4. Book You “Pushed” The Most People To Read (And They Did)?
This probably has to be Girl Up by Laura Bates, who is now on my Feminist Heroines list. It’s a kind of feminism primer for teenage girls and I’ve been forcing it on people since reading it.

5. Best series you started in 2016? Best Sequel of 2016? Best Series Ender of 2016?
I really enjoyed Laini Taylor’s Daughter of Smoke and Bone and will be getting hold of the second and third books in that series soon. 2016 was a great year for sequels (which I wrote about here, actually); Gemina and Crooked Kingdom were both everything I could have hoped for, and A Torch Against the Night was excellent too. Blood for Blood stands out as the best series ender; I read the book in two sittings and wouldn’t have notice if my feet had caught fire.

6. Favorite new author you discovered in 2016?
I read Chimamanda Ngozi Adichie for the first time in 2016 and now am obsessed with her; I’m hoarding Half of a Yellow Sun because it’s the last of her work I haven’t read yet. I also got really into Kate Tempest this year, through her novel, The Bricks That Built the Houses and her poetry. She’s a genius.

7. Best book from a genre you don’t typically read/was out of your comfort zone?
I started reading graphic novels this year, which was very out of my comfort zone to begin with but, now that I’ve trained myself to actually look at the pictures, I have grown to love the genre. My favourite was Dallas, Volume 2 of Gerard Way’s The Umbrella Academy.

8. Most action-packed/thrilling/unputdownable book of the year?
It has to be Gemina. Don’t try to argue with me about this.

9. Book You Read In 2016 That You Are Most Likely To Re-Read Next Year?
There are a couple. I want to read Ayobami Adebayo’s beautiful Stay With Me again when it comes out in March. I also hope to find time to reread A Darker Shade of Magic and A Gathering of Shadows before A Conjuring of Light comes out in early 2017.

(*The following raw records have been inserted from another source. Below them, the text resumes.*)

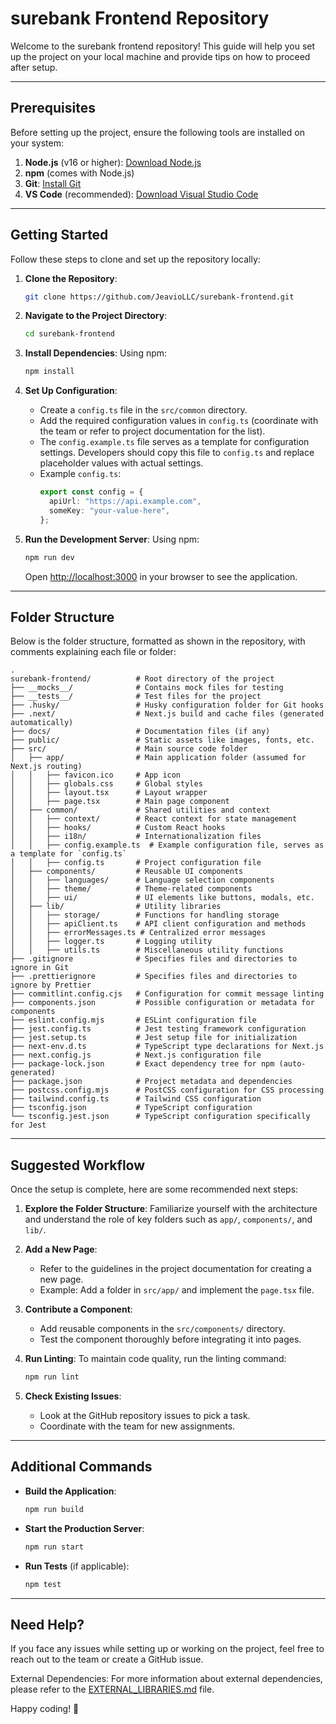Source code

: # surebank Frontend Repository

Welcome to the surebank frontend repository! This guide will help you set up the project on your local machine and provide tips on how to proceed after setup.

---

## Prerequisites

Before setting up the project, ensure the following tools are installed on your system:

1. **Node.js** (v16 or higher): [Download Node.js](https://nodejs.org/)
2. **npm** (comes with Node.js)
3. **Git**: [Install Git](https://git-scm.com/)
4. **VS Code** (recommended): [Download Visual Studio Code](https://code.visualstudio.com/)

---

## Getting Started

Follow these steps to clone and set up the repository locally:

1. **Clone the Repository**:

   ```bash
   git clone https://github.com/JeavioLLC/surebank-frontend.git
   ```

2. **Navigate to the Project Directory**:

   ```bash
   cd surebank-frontend
   ```

3. **Install Dependencies**:
   Using npm:

   ```bash
   npm install
   ```

4. **Set Up Configuration**:

   - Create a `config.ts` file in the `src/common` directory.
   - Add the required configuration values in `config.ts` (coordinate with the team or refer to project documentation for the list).
   - The `config.example.ts` file serves as a template for configuration settings. Developers should copy this file to `config.ts` and replace placeholder values with actual settings.
   - Example `config.ts`:
     ```typescript
     export const config = {
       apiUrl: "https://api.example.com",
       someKey: "your-value-here",
     };
     ```

5. **Run the Development Server**:
   Using npm:

   ```bash
   npm run dev
   ```

   Open [http://localhost:3000](http://localhost:3000) in your browser to see the application.

---

## Folder Structure

Below is the folder structure, formatted as shown in the repository, with comments explaining each file or folder:

```
.
surebank-frontend/          # Root directory of the project
├── __mocks__/              # Contains mock files for testing
├── __tests__/              # Test files for the project
├── .husky/                 # Husky configuration folder for Git hooks
├── .next/                  # Next.js build and cache files (generated automatically)
├── docs/                   # Documentation files (if any)
├── public/                 # Static assets like images, fonts, etc.
├── src/                    # Main source code folder
│   ├── app/                # Main application folder (assumed for Next.js routing)
│   │   ├── favicon.ico     # App icon
│   │   ├── globals.css     # Global styles
│   │   ├── layout.tsx      # Layout wrapper
│   │   ├── page.tsx        # Main page component
│   ├── common/             # Shared utilities and context
│   │   ├── context/        # React context for state management
│   │   ├── hooks/          # Custom React hooks
│   │   ├── i18n/           # Internationalization files
│   │   ├── config.example.ts  # Example configuration file, serves as a template for `config.ts`
│   │   ├── config.ts       # Project configuration file
│   ├── components/         # Reusable UI components
│   │   ├── languages/      # Language selection components
│   │   ├── theme/          # Theme-related components
│   │   ├── ui/             # UI elements like buttons, modals, etc.
│   ├── lib/                # Utility libraries
│   │   ├── storage/        # Functions for handling storage
│   │   ├── apiClient.ts    # API client configuration and methods
│   │   ├── errorMessages.ts # Centralized error messages
│   │   ├── logger.ts       # Logging utility
│   │   ├── utils.ts        # Miscellaneous utility functions
├── .gitignore              # Specifies files and directories to ignore in Git
├── .prettierignore         # Specifies files and directories to ignore by Prettier
├── commitlint.config.cjs   # Configuration for commit message linting
├── components.json         # Possible configuration or metadata for components
├── eslint.config.mjs       # ESLint configuration file
├── jest.config.ts          # Jest testing framework configuration
├── jest.setup.ts           # Jest setup file for initialization
├── next-env.d.ts           # TypeScript type declarations for Next.js
├── next.config.js          # Next.js configuration file
├── package-lock.json       # Exact dependency tree for npm (auto-generated)
├── package.json            # Project metadata and dependencies
├── postcss.config.mjs      # PostCSS configuration for CSS processing
├── tailwind.config.ts      # Tailwind CSS configuration
├── tsconfig.json           # TypeScript configuration
└── tsconfig.jest.json      # TypeScript configuration specifically for Jest
```

---

## Suggested Workflow

Once the setup is complete, here are some recommended next steps:

1. **Explore the Folder Structure**:
   Familiarize yourself with the architecture and understand the role of key folders such as `app/`, `components/`, and `lib/`.

2. **Add a New Page**:

   - Refer to the guidelines in the project documentation for creating a new page.
   - Example: Add a folder in `src/app/` and implement the `page.tsx` file.

3. **Contribute a Component**:

   - Add reusable components in the `src/components/` directory.
   - Test the component thoroughly before integrating it into pages.

4. **Run Linting**:
   To maintain code quality, run the linting command:

   ```bash
   npm run lint
   ```

5. **Check Existing Issues**:
   - Look at the GitHub repository issues to pick a task.
   - Coordinate with the team for new assignments.

---

## Additional Commands

- **Build the Application**:

  ```bash
  npm run build
  ```

- **Start the Production Server**:

  ```bash
  npm run start
  ```

- **Run Tests** (if applicable):
  ```bash
  npm test
  ```

---

## Need Help?

If you face any issues while setting up or working on the project, feel free to reach out to the team or create a GitHub issue.

External Dependencies: For more information about external dependencies, please refer to the [EXTERNAL_LIBRARIES.md](docs/EXTERNAL_LIBRARIES.md) file.

Happy coding! 🚀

10. Favorite cover of a book you read in 2016?
I have a particular affection for the cover of Natasha Farrant’s Lydia, which had the added advantage of also being very entertaining. I liked the cover of Lauren Oliver’s Replica far more than I actually liked the book. The Muse by Jessie Burton is very easy on the eye too.

11. Most memorable character of 2016?
Willowdean from Dumplin’ by Julie Murphy is my YA idol of 2016. I loved her lack of fucks to give about her weight.

12. Most beautifully written book read in 2016?
There are a few that need mentioning here: The Serpent King by Jeff Zentner, Salt to the Sea by Ruta Sepytys and The Outside Lands by Hannah Kohler.

13. Most Thought-Provoking/ Life-Changing Book of 2016?
Kiese Laymon’s How to Slowly Kill Yourself and Others in America is a really powerful and thought-provoking study of race, while my constant yearning for feminist inspiration was fulfilled by Laura Bates with both Everyday Sexism and Girl Up, Jessica Valenti’s Sex Object and Sara Pascoe’s Animal.

14. Book you can’t believe you waited UNTIL 2016 to finally read?
Shirley Jackson’s We Have Always Lived in the Castle; I’d had it on my shelf for a year or so before finally reading it in October 2016. I had been a fan of Jackson’s short fiction for a while and now I am determinedly reading everything she ever wrote because she is amazing.

15. Favorite Passage/Quote From A Book You Read In 2016?
One of the last books I read in 2016 was Animal by Sara Pascoe (which you should definitely read as well), which contained the following brilliant sentence: “my adolescent fear of men did not extend to the ones in Take That.” Apart from highlighting sentences to use in reviews, I don’t pay enough attention to specific quotes, which I need to change in 2017.

16.Shortest & Longest Book You Read In 2016?
The longest book I read in 2016 was Joe Hill’s The Fireman, which was a hefty 747 pages long. The shortest was Chimamanda Ngozi Adichie’s We Should All Be Feminists, which is a teeny 49 pages in length.

17. Book That Shocked You The Most
The Loney by Andrew Michael Hurley contains a deeply disturbing plot twist. It was a weird (but excellent) book anyway, but I was not prepared for how it turned out.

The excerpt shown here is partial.